This summary is quite a bit overdue. Sorry for the delay.
The July 8 D Language Foundation meeting was one of our quarterly meetings. In the first part of these meetings, representatives from industry join us to provide us with updates, notify us of issues they're experiencing, and provide us with feedback and ideas. The second part is the typical monthly meeting addressing foundation business. The industry reps are always invited to stick around for it and usually do.
For this meeting, we had two new faces join us: Paul and Robert Toth of Ucora. They let us know back in June that the company has been using D for years. We invited them to join us for our quarterlies, and they accepted. We hope we can help resolve any D issues they may face, and we welcome their feedback on the D user experience.
The meeting
The meeting took place on July 8 at 14:00 UTC. The following people attended:
Walter Bright (DLF)
Iain Buclaw (DLF/GDC)
Ali Çehreli (DLF/Mercedes Benz R & D North America)
Max Haughton (DLF/Symmetry)
Martin Kinkelin (DLF/LDC)
Dennis Korpel (DLF)
Mario Kröplin (Funkwerk)
Mathias Lang (DLF/Symmetry)
Razvan Nitu (DLF)
Robert Schadek (Symmetry)
Paul Toth (Ucora)
Robert Toth (Ucora)
Bastiaan Veelo (SARC)
Joseph Rushton Wakeling (Frequenz)
Mario
Funkwerk had a problem with Issue #23234. There was a little discussion about the issue, and that Funkwerk has a workaround for now, but Razvan put it on his list of priority issues and subsequently resolved it.

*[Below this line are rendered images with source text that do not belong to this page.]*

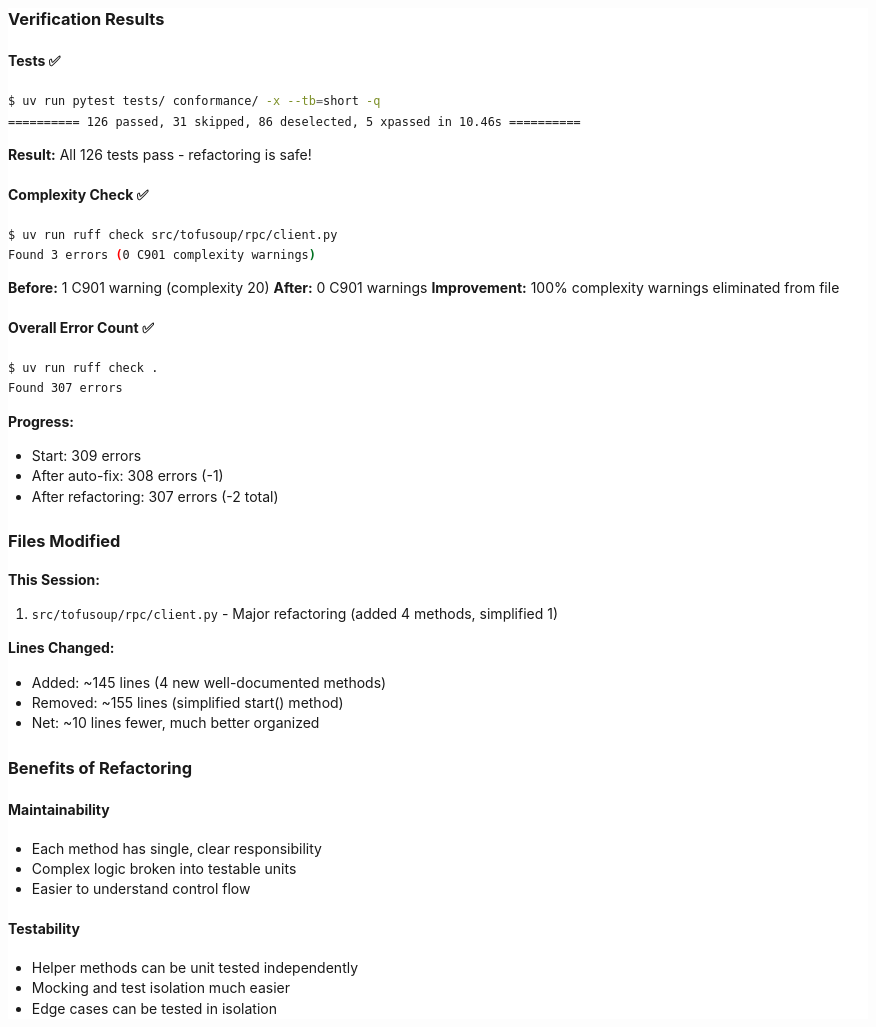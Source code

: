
 ```python
```

### Verification Results

#### Tests ✅
```bash
$ uv run pytest tests/ conformance/ -x --tb=short -q
========== 126 passed, 31 skipped, 86 deselected, 5 xpassed in 10.46s ==========
```

**Result:** All 126 tests pass - refactoring is safe!

#### Complexity Check ✅
```bash
$ uv run ruff check src/tofusoup/rpc/client.py
Found 3 errors (0 C901 complexity warnings)
```

**Before:** 1 C901 warning (complexity 20)
**After:** 0 C901 warnings
**Improvement:** 100% complexity warnings eliminated from file

#### Overall Error Count ✅
```bash
$ uv run ruff check .
Found 307 errors
```

**Progress:**
- Start: 309 errors
- After auto-fix: 308 errors (-1)
- After refactoring: 307 errors (-2 total)

### Files Modified

**This Session:**
1. `src/tofusoup/rpc/client.py` - Major refactoring (added 4 methods, simplified 1)

**Lines Changed:**
- Added: ~145 lines (4 new well-documented methods)
- Removed: ~155 lines (simplified start() method)
- Net: ~10 lines fewer, much better organized

### Benefits of Refactoring

#### Maintainability
- Each method has single, clear responsibility
- Complex logic broken into testable units
- Easier to understand control flow

#### Testability
- Helper methods can be unit tested independently
- Mocking and test isolation much easier
- Edge cases can be tested in isolation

Mario said they sometimes run into issues like this when they update the compiler after a long time, or when Mathis when they try something weird (i.e., when Mathis has ideas and they find new areas in the compiler that don't work as expected). On the other hand, they've been using D for well over a decade. They have their own set of libraries and the solutions to their problems are usually straightforward. D has been a big help in their work.
Bastiaan
SARC has marked a major milestone in that their 500KLOC Extended Pascal codebase has been completely transcompiled to D (if you aren't aware of this project, you might enjoy Bastiaan's talks from DConf 2017, Extending Pegged to Parse Another Programming Language, and DConf 2019, Transcompilation into D). Now they are increasing their testing and working out other steps they need to take before going into production.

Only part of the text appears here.